Monday, September 3, 2018

DONG HYUN KANG

Dong Hyun Kang
Republic of Korea

27 August 2018

Will Fitzhugh
The Concord Review
730 Boston Post Road, Suite 24
Sudbury, Massachusetts 01776 USA



Dear Mr. Fitzhugh,

This is Dong Hyun Kang, who received an Emerson Prize for the history paper, “Creation of Hangul” a few months back.


It is really my honor and pleasure to get such a positive evaluation from a highly respected institution like yours. 


I would like to inform you that I have received your check for $1,000 as well.
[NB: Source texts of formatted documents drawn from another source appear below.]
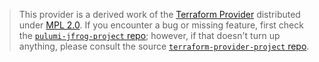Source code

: > This provider is a derived work of the [Terraform Provider](https://github.com/jfrog/terraform-provider-project)
> distributed under [MPL 2.0](https://www.mozilla.org/en-US/MPL/2.0/). If you encounter a bug or missing feature,
> first check the [`pulumi-jfrog-project` repo](https://github.com/skycaptain/pulumi-jfrog-project/issues); however, if that doesn't turn up anything,
> please consult the source [`terraform-provider-project` repo](https://github.com/jfrog/terraform-provider-project/issues).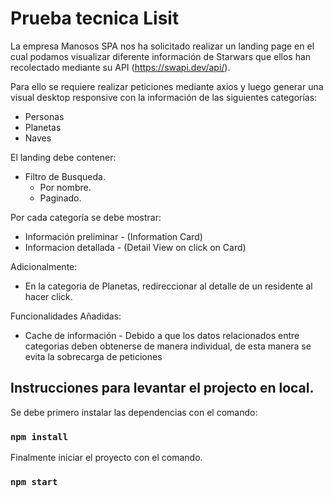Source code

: # Prueba tecnica Lisit

La empresa Manosos SPA nos ha solicitado realizar un landing page en el cual podamos visualizar
diferente información de Starwars que ellos han recolectado mediante su API
(https://swapi.dev/api/).

Para ello se requiere realizar peticiones mediante axios y luego generar una visual
desktop responsive con la información de las siguientes categorías:

* Personas
* Planetas
* Naves

El landing debe contener:

* Filtro de Busqueda.
    * Por nombre.
    * Paginado.

Por cada categoría se debe mostrar: 

* Información preliminar - (Information Card)
* Informacion detallada - (Detail View on click on Card)

Adicionalmente:
* En la categoria de Planetas, redireccionar al detalle de un residente al hacer click.

Funcionalidades Añadidas: 
* Cache de información - Debido a que los datos relacionados entre categorias deben obtenerse de manera individual, de esta manera se evita la sobrecarga de peticiones

## Instrucciones para levantar el projecto en local.

Se debe primero instalar las dependencias con el comando:

### `npm install`

Finalmente iniciar el proyecto con el comando.

### `npm start`

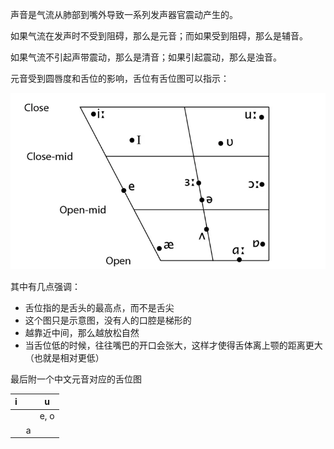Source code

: 声音是气流从肺部到嘴外导致一系列发声器官震动产生的。

如果气流在发声时不受到阻碍，那么是元音；而如果受到阻碍，那么是辅音。

如果气流不引起声带震动，那么是清音；如果引起震动，那么是浊音。

元音受到圆唇度和舌位的影响，舌位有舌位图可以指示：

![](img/clipboard-20241129T220140.png)

其中有几点强调：

- 舌位指的是舌头的最高点，而不是舌尖
- 这个图只是示意图，没有人的口腔是梯形的
- 越靠近中间，那么越放松自然
- 当舌位低的时候，往往嘴巴的开口会张大，这样才使得舌体离上颚的距离更大（也就是相对更低）

最后附一个中文元音对应的舌位图

| i   |     | u    |
|-----|-----|------|
|     |     | e, o |
|     | a   |      |
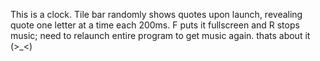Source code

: This is a clock.
Tile bar randomly shows quotes upon launch, revealing quote one letter at a time each 200ms.
F puts it fullscreen and 
R stops music; need to relaunch entire program to get music again.
thats about it (>_<)
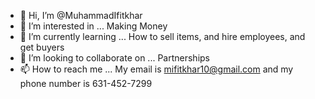- 👋 Hi, I’m @MuhammadIfitkhar
- 👀 I’m interested in ... Making Money
- 🌱 I’m currently learning ... How to sell items, and hire employees, and get buyers
- 💞️ I’m looking to collaborate on ... Partnerships
- 📫 How to reach me ... My email is mifitkhar10@gmail.com and my phone number is 631-452-7299

<!---
MuhammadIfitkhar/MuhammadIfitkhar is a ✨ special ✨ repository because its `README.md` (this file) appears on your GitHub profile.
You can click the Preview link to take a look at your changes.
--->

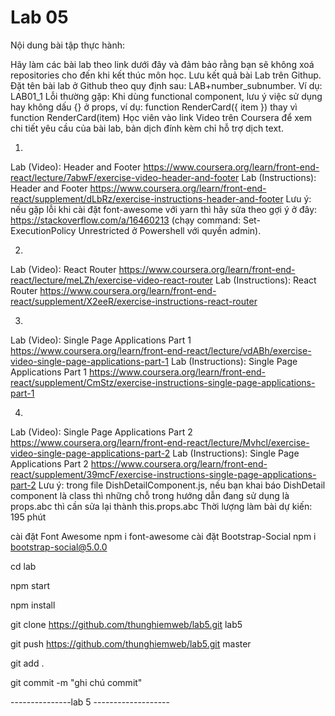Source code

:  # Lab 05
Nội dung bài tập thực hành:

Hãy làm các bài lab theo link dưới đây và đảm bảo rằng bạn sẽ không xoá repositories cho đến khi kết thúc môn học. Lưu kết quả bài Lab trên Githup.
Đặt tên bài lab ở Github theo quy định sau: LAB+number_subnumber. Ví dụ: LAB01_1
Lỗi thường gặp: Khi dùng functional component, lưu ý việc sử dụng hay không dấu {} ở props, ví dụ: function RenderCard({ item }) thay vì function RenderCard(item) 
Học viên vào link Video trên Coursera để xem chi tiết yêu cầu của bài lab, bản dịch đính kèm chỉ hỗ trợ dịch text.

1.
Lab (Video): Header and Footer https://www.coursera.org/learn/front-end-react/lecture/7abwF/exercise-video-header-and-footer
Lab (Instructions): Header and Footer https://www.coursera.org/learn/front-end-react/supplement/dLbRz/exercise-instructions-header-and-footer
Lưu ý: nếu gặp lỗi khi cài đặt font-awesome với yarn thì hãy sửa theo gợi ý ở đây: https://stackoverflow.com/a/16460213 (chạy command: Set-ExecutionPolicy Unrestricted ở Powershell với quyền admin).

2.
Lab (Video): React Router https://www.coursera.org/learn/front-end-react/lecture/meLZh/exercise-video-react-router
Lab (Instructions): React Router https://www.coursera.org/learn/front-end-react/supplement/X2eeR/exercise-instructions-react-router

3.
Lab (Video): Single Page Applications Part 1 https://www.coursera.org/learn/front-end-react/lecture/vdABh/exercise-video-single-page-applications-part-1
Lab (Instructions): Single Page Applications Part 1 https://www.coursera.org/learn/front-end-react/supplement/CmStz/exercise-instructions-single-page-applications-part-1

4.
Lab (Video): Single Page Applications Part 2 https://www.coursera.org/learn/front-end-react/lecture/Mvhcl/exercise-video-single-page-applications-part-2
Lab (Instructions): Single Page Applications Part 2  https://www.coursera.org/learn/front-end-react/supplement/39mcF/exercise-instructions-single-page-applications-part-2
Lưu ý: trong file DishDetailComponent.js, nếu bạn khai báo DishDetail component là class thì những chỗ trong hướng dẫn đang sử dụng là props.abc thì cần sửa lại thành this.props.abc
Thời lượng làm bài dự kiến: 195 phút


cài đặt Font Awesome
npm i font-awesome 
cài đặt Bootstrap-Social
npm i bootstrap-social@5.0.0

cd lab

npm start 

npm install

git clone https://github.com/thunghiemweb/lab5.git lab5

git push https://github.com/thunghiemweb/lab5.git master

git add .

git commit -m "ghi chú commit"


---------------lab 5 -------------------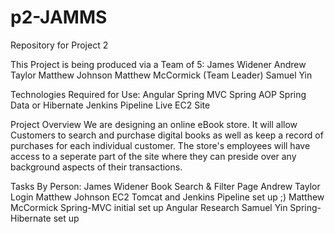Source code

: # p2-JAMMS
Repository for Project 2

This Project is being produced via a Team of 5:
  James Widener
  Andrew Taylor
  Matthew Johnson
  Matthew McCormick (Team Leader)
  Samuel Yin


Technologies Required for Use:
  Angular
  Spring MVC
  Spring AOP
  Spring Data or Hibernate
  Jenkins Pipeline
  Live EC2 Site
  

Project Overview
We are designing an online eBook store.
It will allow Customers to search and purchase digital books as well as keep a record of purchases for each individual customer.
The store's employees will have access to a seperate part of the site where they can preside over any background aspects of their transactions.


Tasks By Person:
James Widener
  Book Search & Filter Page
Andrew Taylor
  Login
Matthew Johnson
  EC2 Tomcat and Jenkins Pipeline set up ;) 
Matthew McCormick
  Spring-MVC initial set up
  Angular Research
Samuel Yin
  Spring-Hibernate set up
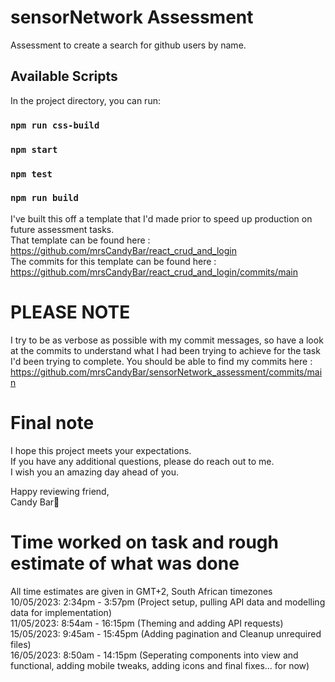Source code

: # sensorNetwork Assessment

Assessment to create a search for github users by name.

## Available Scripts

In the project directory, you can run:

### `npm run css-build`
### `npm start`
### `npm test`
### `npm run build`


I've built this off a template that I'd made prior to speed up production on future assessment tasks.  
That template can be found here : https://github.com/mrsCandyBar/react_crud_and_login  
The commits for this template can be found here : https://github.com/mrsCandyBar/react_crud_and_login/commits/main

# PLEASE NOTE 
I try to be as verbose as possible with my commit messages, so have a look at the commits to understand what I had been trying to achieve for the task I'd been trying to complete. You should be able to find my commits here : https://github.com/mrsCandyBar/sensorNetwork_assessment/commits/main

# Final note
I hope this project meets your expectations.  
If you have any additional questions, please do reach out to me.  
I wish you an amazing day ahead of you. 

Happy reviewing friend,  
Candy Bar👋


# Time worked on task and rough estimate of what was done
All time estimates are given in GMT+2, South African timezones  
10/05/2023: 2:34pm - 3:57pm  (Project setup, pulling API data and modelling data for implementation)  
11/05/2023: 8:54am - 16:15pm (Theming and adding API requests)  
15/05/2023: 9:45am - 15:45pm (Adding pagination and Cleanup unrequired files)  
16/05/2023: 8:50am - 14:15pm (Seperating components into view and functional, adding mobile tweaks, adding icons and final fixes... for now)
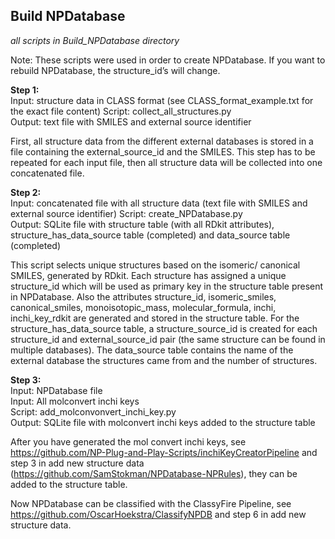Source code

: ## Build NPDatabase
_all scripts in Build_NPDatabase directory_  

Note: These scripts were used in order to create NPDatabase. If you want to rebuild NPDatabase, the structure_id’s will change.

__Step 1:__  
Input: structure data in CLASS format (see CLASS_format_example.txt for the exact file content)
Script: collect_all_structures.py  
Output: text file with SMILES and external source identifier

First, all structure data from the different external databases is stored in a file containing the external_source_id and the SMILES. This step has to be repeated for each input file, then all structure data will be collected into one concatenated file.

__Step 2:__   
Input: concatenated file with all structure data (text file with SMILES and external source identifier)
Script: create_NPDatabase.py  
Output: SQLite file with structure table (with all RDkit attributes), structure_has_data_source table (completed) and data_source table (completed)  

This script selects unique structures based on the isomeric/ canonical SMILES, generated by RDkit. Each structure has assigned a unique structure_id which will be used as primary key in the structure table present in NPDatabase. Also the attributes structure_id, isomeric_smiles, canonical_smiles, monoisotopic_mass, molecular_formula, inchi, inchi_key_rdkit are generated and stored in the structure table. For the structure_has_data_source table, a structure_source_id is created for each structure_id and external_source_id pair (the same structure can be found in multiple databases). The data_source table contains the name of the external database the structures came from and the number of structures.

__Step 3:__  
Input: NPDatabase file  
Input: All molconvert inchi keys  
Script: add_molconvonvert_inchi_key.py  
Output: SQLite file with molconvert inchi keys added to the structure table  

After you have generated the mol convert inchi keys, see  https://github.com/NP-Plug-and-Play-Scripts/inchiKeyCreatorPipeline and step 3 in add new structure data (https://github.com/SamStokman/NPDatabase-NPRules), they can be added to the structure table. 

Now NPDatabase can be classified with the ClassyFire Pipeline, see https://github.com/OscarHoekstra/ClassifyNPDB and step 6 in add new structure data.
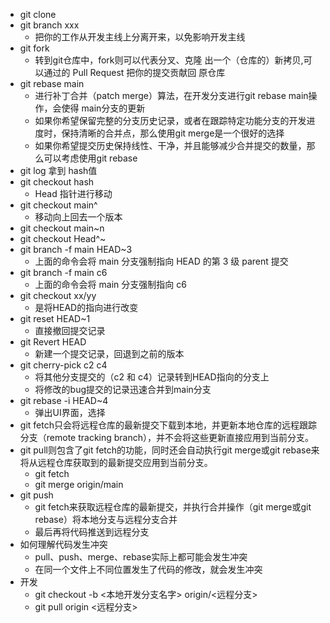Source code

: - git clone
- git branch xxx
  - 把你的工作从开发主线上分离开来，以免影响开发主线
- git fork
  - 转到git仓库中，fork则可以代表分叉、克隆 出一个（仓库的）新拷贝,可以通过的 Pull Request 把你的提交贡献回 原仓库
- git rebase main
  - 进行补丁合并（patch merge）算法，在开发分支进行git rebase main操作，会使得 main分支的更新
  - 如果你希望保留完整的分支历史记录，或者在跟踪特定功能分支的开发进度时，保持清晰的合并点，那么使用git merge是一个很好的选择
  - 如果你希望提交历史保持线性、干净，并且能够减少合并提交的数量，那么可以考虑使用git rebase
- git log 拿到 hash值
- git checkout hash
  - Head 指针进行移动
- git checkout main^
  - 移动向上回去一个版本
- git checkout main~n
- git checkout Head^~
- git branch -f main HEAD~3
  - 上面的命令会将 main 分支强制指向 HEAD 的第 3 级 parent 提交
- git branch -f main c6
  - 上面的命令会将 main 分支强制指向 c6
- git checkout xx/yy
  - 是将HEAD的指向进行改变
- git reset HEAD~1
  - 直接撤回提交记录
- git Revert HEAD
  - 新建一个提交记录，回退到之前的版本
- git cherry-pick c2 c4
  - 将其他分支提交的（c2 和 c4）记录转到HEAD指向的分支上
  - 将修改的bug提交的记录迅速合并到main分支
- git rebase -i HEAD~4
  - 弹出UI界面，选择
- git fetch只会将远程仓库的最新提交下载到本地，并更新本地仓库的远程跟踪分支（remote tracking branch），并不会将这些更新直接应用到当前分支。
- git pull则包含了git fetch的功能，同时还会自动执行git merge或git rebase来将从远程仓库获取到的最新提交应用到当前分支。
  - git fetch
  - git merge origin/main
- git push
  - git fetch来获取远程仓库的最新提交，并执行合并操作（git merge或git rebase）将本地分支与远程分支合并
  - 最后再将代码推送到远程分支
- 如何理解代码发生冲突
  - pull、push、merge、rebase实际上都可能会发生冲突
  - 在同一个文件上不同位置发生了代码的修改，就会发生冲突
- 开发
  - git checkout -b <本地开发分支名字> origin/<远程分支>
  - git pull origin <远程分支>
After thinking about how I should spend the money, I have ultimately decided to donate it to The Concord Review.


While I fully understand that you have intended the money to be used for my purpose, I would like to contribute to helping inspire other high school historians to academic excellence, which is the very goal of The Concord Review.


My experience of writing “Creation of Hangul” by itself has been very rewarding, for it has allowed me to attain a new level of sophisticated thinking regrading critical analysis and synthesis of historical events and phenomena.


Once again, I cannot express my gratitude enough for the uniquely high distinction you have accorded me.

Cordially,

Dong Hyun Kang
[Seoul International School, Class of 2018
Oxford University, 2021]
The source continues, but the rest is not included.